# Data for the task
□ □ □

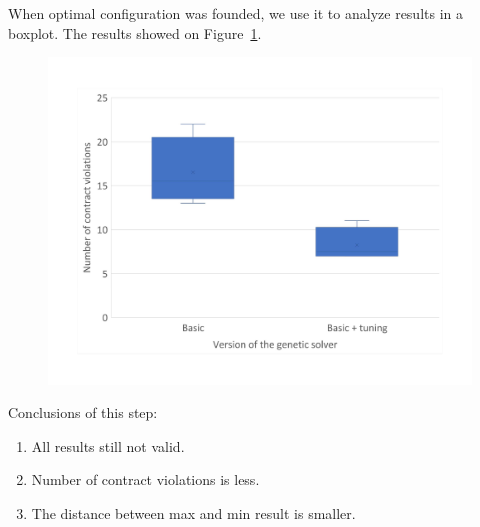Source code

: When optimal configuration was founded, we use it to analyze results in a boxplot.
The results showed on Figure~\ref{fig:boxplotsolverbasictuning}.
\begin{figure}
	\centering
	\includegraphics[width=\textwidth]{images/BoxPlotSolverBasicTuning}
	\caption[Boxplot with a number of contract violations for the basic version of genetic solver and with tuned parameters]{}
	\label{fig:boxplotsolverbasictuning}
\end{figure}

Conclusions of this step:
\begin{enumerate}
	\item All results still not valid.
	\item Number of contract violations is less.
	\item The distance between max and min result is smaller.
\end{enumerate}

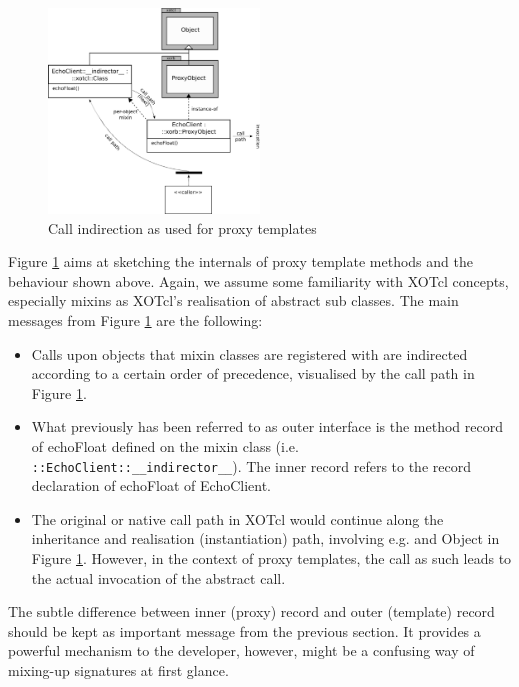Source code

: \begin{figure}[htbp]
\begin{center}
\includegraphics[width=0.5\textwidth]{img/proxy-template.png}
\caption{Call indirection as used for proxy templates}
\label{fig:advanced:templates:1}
\end{center}
\end{figure}

Figure \ref{fig:advanced:templates:1} aims at sketching the internals of proxy template methods and the 
behaviour shown above. Again, we assume some familiarity with XOTcl concepts, especially mixins as 
XOTcl's realisation of abstract sub classes. The main messages from Figure \ref{fig:advanced:templates:1} are the following:
\begin{itemize}
\item Calls upon objects that mixin classes are registered with are indirected according to a certain order 
of precedence, visualised by the call path in Figure  \ref{fig:advanced:templates:1}.
\item What previously has been referred to as outer interface is the method record of echoFloat defined 
on the mixin class (i.e. \lstinline!::EchoClient::__indirector__!). The inner record refers to the record 
declaration of echoFloat of EchoClient.
\item The original or native call path in XOTcl would continue along the inheritance and realisation 
(instantiation) path, involving e.g.  and Object in Figure  \ref{fig:advanced:templates:1}. 
However, in the context of proxy templates, the call as such leads to the actual invocation of the 
abstract call.
\end{itemize}
\begin{hints}
\item The subtle difference between inner (proxy) record and outer (template) record should be kept as important message from the previous section. It provides a powerful mechanism to the developer, however, might be a confusing way of mixing-up signatures at first glance.
\end{hints}
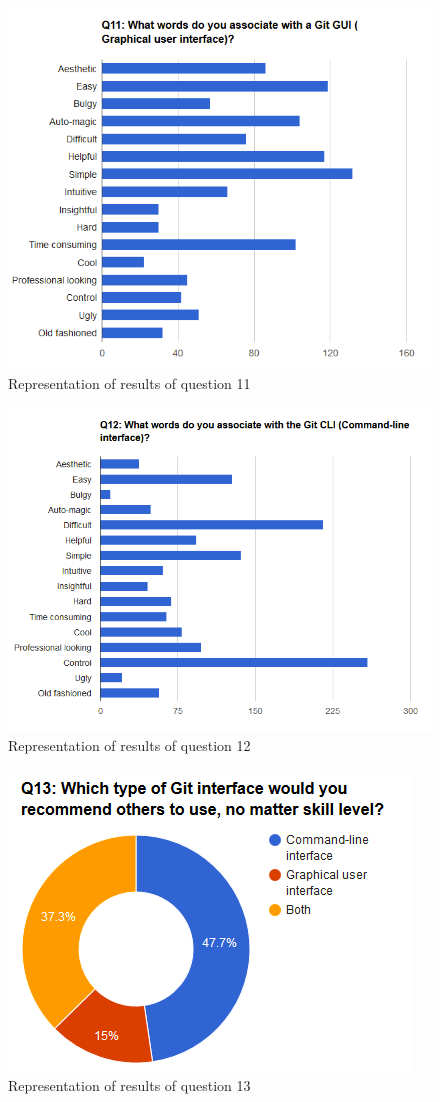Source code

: \documentclass[a4paper,oneside]{bth} %
\begin{document}
			\begin{figure}[H]
				\centering
				\includegraphics[width=0.8\linewidth]{graphs/q11.png}
				\caption{Representation of results of question 11}
				\label{fig:q11}
			\end{figure}
			\begin{figure}[H]
				\centering
				\includegraphics[width=0.8\linewidth]{graphs/q12.png}
				\caption{Representation of results of question 12}
				\label{fig:q12}
			\end{figure}
			\begin{figure}[H]
				\centering
				\includegraphics[width=0.5\linewidth]{graphs/q13.png}
				\caption{Representation of results of question 13}
				\label{fig:q13}
			\end{figure}
\end{document}
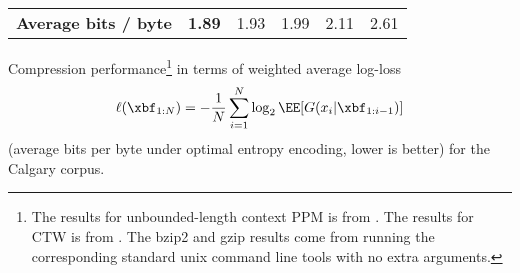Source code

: \documentclass[16pt]{beamer}
\begin{document}
{\begin{block}{}
\begin{table}[t]
\begin{center}
\begin{tabular}{l||r|c|c|c|c}
\textbf{Average bits / byte}      &{\bf 1.89}   & 1.93  &  1.99 & 2.11 & 2.61 \\%
\end{tabular}
\end{center}
\label{table:results}
\end{table}
\end{block}
Compression performance\footnote{The results for unbounded-length context PPM is from 
\cite{Cleary1997b}. The results for CTW is from \cite{Willems2009}.   The
bzip2 and gzip results come from running the corresponding standard unix
command line tools with no extra arguments.} in terms of weighted average log-loss
\[\ell(\xbf_{1:N}) = -\frac{1}{N}\sum_{i=1}^N \log_2 \EE[G(x_i|\xbf_{1:i-1})]\]
(average bits per byte under optimal entropy encoding, lower is better) for
the Calgary corpus.


}
\end{document}
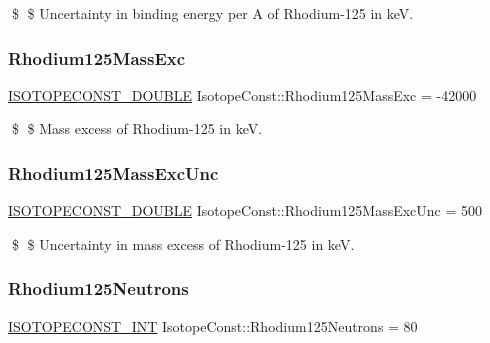 \$ \$ Uncertainty in binding energy per A of Rhodium-\/125 in keV. \mbox{\label{group___isotope_const-_rhodium-_rh125_ga99409f1461a13af96df07ce5f6a98a17}} 
\subsubsection{\texorpdfstring{Rhodium125\+Mass\+Exc}{Rhodium125MassExc}}
{\footnotesize\ttfamily \mbox{\hyperlink{group___isotope_const-_macros_ga8f45a7272ce02c0b4c65c44636ed719a}{I\+S\+O\+T\+O\+P\+E\+C\+O\+N\+S\+T\+\_\+\+D\+O\+U\+B\+LE}} Isotope\+Const\+::\+Rhodium125\+Mass\+Exc = -\/42000}

\$ \$ Mass excess of Rhodium-\/125 in keV. \mbox{\label{group___isotope_const-_rhodium-_rh125_gad1f8c3bfea7756731765c8c5fb73f6e7}} 
\subsubsection{\texorpdfstring{Rhodium125\+Mass\+Exc\+Unc}{Rhodium125MassExcUnc}}
{\footnotesize\ttfamily \mbox{\hyperlink{group___isotope_const-_macros_ga8f45a7272ce02c0b4c65c44636ed719a}{I\+S\+O\+T\+O\+P\+E\+C\+O\+N\+S\+T\+\_\+\+D\+O\+U\+B\+LE}} Isotope\+Const\+::\+Rhodium125\+Mass\+Exc\+Unc = 500}

\$ \$ Uncertainty in mass excess of Rhodium-\/125 in keV. \mbox{\label{group___isotope_const-_rhodium-_rh125_gad86bcf198ebff45956da9f6152f37538}} 
\subsubsection{\texorpdfstring{Rhodium125\+Neutrons}{Rhodium125Neutrons}}
{\footnotesize\ttfamily \mbox{\hyperlink{group___isotope_const-_macros_ga5f18360b3e99483a35c32d789e62621c}{I\+S\+O\+T\+O\+P\+E\+C\+O\+N\+S\+T\+\_\+\+I\+NT}} Isotope\+Const\+::\+Rhodium125\+Neutrons = 80}

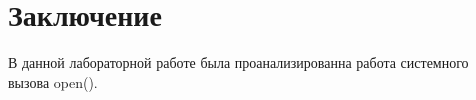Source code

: \chapter{Заключение}

В данной лабораторной работе была проанализированна работа системного вызова open().
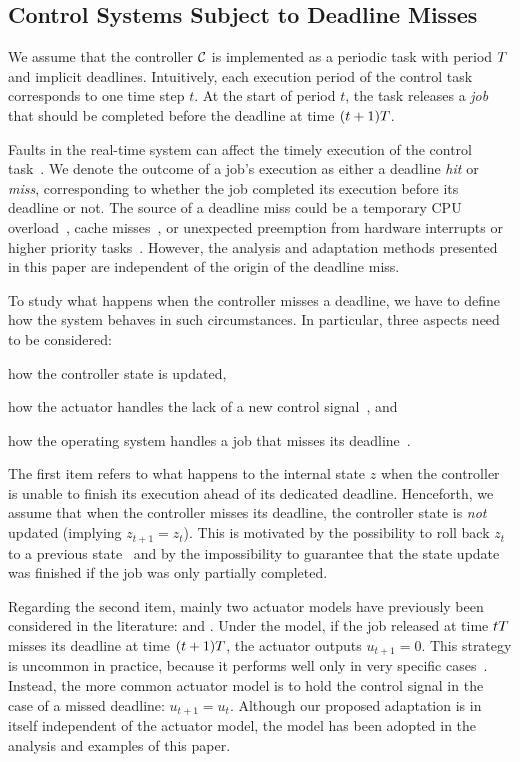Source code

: \subsection{Control Systems Subject to Deadline Misses}

We assume that the controller $\mathcal{C}$ is implemented as a periodic task with period $T$ and implicit deadlines. 
Intuitively, each execution period of the control task corresponds to one time step $t$.
At the start of period $t$, the task releases a \emph{job} that should be completed before the deadline at time $(t+1) T$.

Faults in the real-time system can affect the timely execution of the control task~\cite{Steinbauer:2013}.
We denote the outcome of a job's execution as either a deadline \emph{hit} or \emph{miss}, corresponding to whether the job completed its execution before its deadline or not. 
The source of a deadline miss could be a temporary CPU overload~\cite{Baruah:1997}, cache misses~\cite{Milligan:1996, Wang:2012},  or unexpected preemption from hardware interrupts or higher priority tasks~\cite{Stankovic:1995}.
However, the analysis and adaptation methods presented in this paper are independent of the origin of the deadline miss.

To study what happens when the controller misses a deadline, we have to define how the system behaves in such circumstances.
In particular, three aspects need to be considered: 
\begin{enumerate*}[label=(\roman*)]
    \item how the controller state is updated, 
    \item how the actuator handles the lack of a new control signal~\cite{Schenato:2009}, and
    \item how the operating system handles a job that misses its deadline~\cite{Pazzaglia:2019, Cervin:2005}.
\end{enumerate*}
The first item refers to what happens to the internal state $z$ when the controller is unable to finish its execution ahead of its dedicated deadline.
Henceforth, we assume that when the controller misses its deadline, the controller state is \emph{not} updated (implying $z_{t+1} = z_t$). 
This is motivated by the possibility to roll back $z_t$ to a previous state~\cite{akesson:2020, Seong:2001, Zhang:2003} and by the impossibility to guarantee that the state update was finished if the job was only partially completed.

Regarding the second item, mainly two actuator models have previously been considered in the literature: \emph{\tZ{}} and \emph{\tH{}} \cite{Schenato:2009}.
Under the \tZ{} model, if the job released at time $tT$ misses its deadline at time  $(t+1)T$, the actuator outputs $u_{t+1} = 0$.
This strategy is uncommon in practice, because it performs well only in very specific cases~\cite{Vreman:2021ecrts}. 
Instead, the more common actuator model is to hold the control signal in the case of a missed deadline: $u_{t+1} = u_t$.
Although our proposed adaptation is in itself independent of the actuator model, the \tH{} model has been adopted in the analysis and examples of this paper.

□ □ □

# What is required
Where the material contains pictures, leave them out and copy the rest verbatim.

# Response
Source code

: When optimal configuration was founded, we use it to analyze results in a boxplot.
The results showed on Figure~\ref{fig:boxplotsolverbasictuning}.
\begin{figure}
	\centering
	\includegraphics[width=\textwidth]{images/BoxPlotSolverBasicTuning}
	\caption[Boxplot with a number of contract violations for the basic version of genetic solver and with tuned parameters]{}
	\label{fig:boxplotsolverbasictuning}
\end{figure}

Conclusions of this step:
\begin{enumerate}
	\item All results still not valid.
	\item Number of contract violations is less.
	\item The distance between max and min result is smaller.
\end{enumerate}

Source code

: \begin{figure}[htbp]
\begin{center}
\includegraphics[width=0.5\textwidth]{img/proxy-template.png}
\caption{Call indirection as used for proxy templates}
\label{fig:advanced:templates:1}
\end{center}
\end{figure}

Figure \ref{fig:advanced:templates:1} aims at sketching the internals of proxy template methods and the 
behaviour shown above. Again, we assume some familiarity with XOTcl concepts, especially mixins as 
XOTcl's realisation of abstract sub classes. The main messages from Figure \ref{fig:advanced:templates:1} are the following:
\begin{itemize}
\item Calls upon objects that mixin classes are registered with are indirected according to a certain order 
of precedence, visualised by the call path in Figure  \ref{fig:advanced:templates:1}.
\item What previously has been referred to as outer interface is the method record of echoFloat defined 
on the mixin class (i.e. \lstinline!::EchoClient::__indirector__!). The inner record refers to the record 
declaration of echoFloat of EchoClient.
\item The original or native call path in XOTcl would continue along the inheritance and realisation 
(instantiation) path, involving e.g.  and Object in Figure  \ref{fig:advanced:templates:1}. 
However, in the context of proxy templates, the call as such leads to the actual invocation of the 
abstract call.
\end{itemize}
\begin{hints}
\item The subtle difference between inner (proxy) record and outer (template) record should be kept as important message from the previous section. It provides a powerful mechanism to the developer, however, might be a confusing way of mixing-up signatures at first glance.
\end{hints}
Source code

: \documentclass[a4paper,oneside]{bth} %
\begin{document}
			\begin{figure}[H]
				\centering
				\includegraphics[width=0.8\linewidth]{graphs/q11.png}
				\caption{Representation of results of question 11}
				\label{fig:q11}
			\end{figure}
			\begin{figure}[H]
				\centering
				\includegraphics[width=0.8\linewidth]{graphs/q12.png}
				\caption{Representation of results of question 12}
				\label{fig:q12}
			\end{figure}
			\begin{figure}[H]
				\centering
				\includegraphics[width=0.5\linewidth]{graphs/q13.png}
				\caption{Representation of results of question 13}
				\label{fig:q13}
			\end{figure}
\end{document}
Source code

: \documentclass[16pt]{beamer}
\begin{document}
{\begin{block}{}
\begin{table}[t]
\begin{center}
\begin{tabular}{l||r|c|c|c|c}
\textbf{Average bits / byte}      &{\bf 1.89}   & 1.93  &  1.99 & 2.11 & 2.61 \\%
\end{tabular}
\end{center}
\label{table:results}
\end{table}
\end{block}
Compression performance\footnote{The results for unbounded-length context PPM is from 
\cite{Cleary1997b}. The results for CTW is from \cite{Willems2009}.   The
bzip2 and gzip results come from running the corresponding standard unix
command line tools with no extra arguments.} in terms of weighted average log-loss
\[\ell(\xbf_{1:N}) = -\frac{1}{N}\sum_{i=1}^N \log_2 \EE[G(x_i|\xbf_{1:i-1})]\]
(average bits per byte under optimal entropy encoding, lower is better) for
the Calgary corpus.


}
\end{document}
 \$ \$ Uncertainty in binding energy per A of Rhodium-\/125 in keV. \mbox{\label{group___isotope_const-_rhodium-_rh125_ga99409f1461a13af96df07ce5f6a98a17}} 
\subsubsection{\texorpdfstring{Rhodium125\+Mass\+Exc}{Rhodium125MassExc}}
{\footnotesize\ttfamily \mbox{\hyperlink{group___isotope_const-_macros_ga8f45a7272ce02c0b4c65c44636ed719a}{I\+S\+O\+T\+O\+P\+E\+C\+O\+N\+S\+T\+\_\+\+D\+O\+U\+B\+LE}} Isotope\+Const\+::\+Rhodium125\+Mass\+Exc = -\/42000}

\$ \$ Mass excess of Rhodium-\/125 in keV. \mbox{\label{group___isotope_const-_rhodium-_rh125_gad1f8c3bfea7756731765c8c5fb73f6e7}} 
\subsubsection{\texorpdfstring{Rhodium125\+Mass\+Exc\+Unc}{Rhodium125MassExcUnc}}
{\footnotesize\ttfamily \mbox{\hyperlink{group___isotope_const-_macros_ga8f45a7272ce02c0b4c65c44636ed719a}{I\+S\+O\+T\+O\+P\+E\+C\+O\+N\+S\+T\+\_\+\+D\+O\+U\+B\+LE}} Isotope\+Const\+::\+Rhodium125\+Mass\+Exc\+Unc = 500}

\$ \$ Uncertainty in mass excess of Rhodium-\/125 in keV. \mbox{\label{group___isotope_const-_rhodium-_rh125_gad86bcf198ebff45956da9f6152f37538}} 
\subsubsection{\texorpdfstring{Rhodium125\+Neutrons}{Rhodium125Neutrons}}
{\footnotesize\ttfamily \mbox{\hyperlink{group___isotope_const-_macros_ga5f18360b3e99483a35c32d789e62621c}{I\+S\+O\+T\+O\+P\+E\+C\+O\+N\+S\+T\+\_\+\+I\+NT}} Isotope\+Const\+::\+Rhodium125\+Neutrons = 80}

Source code

: \chapter{Заключение}

В данной лабораторной работе была проанализированна работа системного вызова open().
Source code

: \subsection{Control Systems Subject to Deadline Misses}

We assume that the controller $\mathcal{C}$ is implemented as a periodic task with period $T$ and implicit deadlines. 
Intuitively, each execution period of the control task corresponds to one time step $t$.
At the start of period $t$, the task releases a \emph{job} that should be completed before the deadline at time $(t+1) T$.

Faults in the real-time system can affect the timely execution of the control task~\cite{Steinbauer:2013}.
We denote the outcome of a job's execution as either a deadline \emph{hit} or \emph{miss}, corresponding to whether the job completed its execution before its deadline or not. 
The source of a deadline miss could be a temporary CPU overload~\cite{Baruah:1997}, cache misses~\cite{Milligan:1996, Wang:2012},  or unexpected preemption from hardware interrupts or higher priority tasks~\cite{Stankovic:1995}.
However, the analysis and adaptation methods presented in this paper are independent of the origin of the deadline miss.

To study what happens when the controller misses a deadline, we have to define how the system behaves in such circumstances.
In particular, three aspects need to be considered: 
\begin{enumerate*}[label=(\roman*)]
    \item how the controller state is updated, 
    \item how the actuator handles the lack of a new control signal~\cite{Schenato:2009}, and
    \item how the operating system handles a job that misses its deadline~\cite{Pazzaglia:2019, Cervin:2005}.
\end{enumerate*}
The first item refers to what happens to the internal state $z$ when the controller is unable to finish its execution ahead of its dedicated deadline.
Henceforth, we assume that when the controller misses its deadline, the controller state is \emph{not} updated (implying $z_{t+1} = z_t$). 
This is motivated by the possibility to roll back $z_t$ to a previous state~\cite{akesson:2020, Seong:2001, Zhang:2003} and by the impossibility to guarantee that the state update was finished if the job was only partially completed.

Regarding the second item, mainly two actuator models have previously been considered in the literature: \emph{\tZ{}} and \emph{\tH{}} \cite{Schenato:2009}.
Under the \tZ{} model, if the job released at time $tT$ misses its deadline at time  $(t+1)T$, the actuator outputs $u_{t+1} = 0$.
This strategy is uncommon in practice, because it performs well only in very specific cases~\cite{Vreman:2021ecrts}. 
Instead, the more common actuator model is to hold the control signal in the case of a missed deadline: $u_{t+1} = u_t$.
Although our proposed adaptation is in itself independent of the actuator model, the \tH{} model has been adopted in the analysis and examples of this paper.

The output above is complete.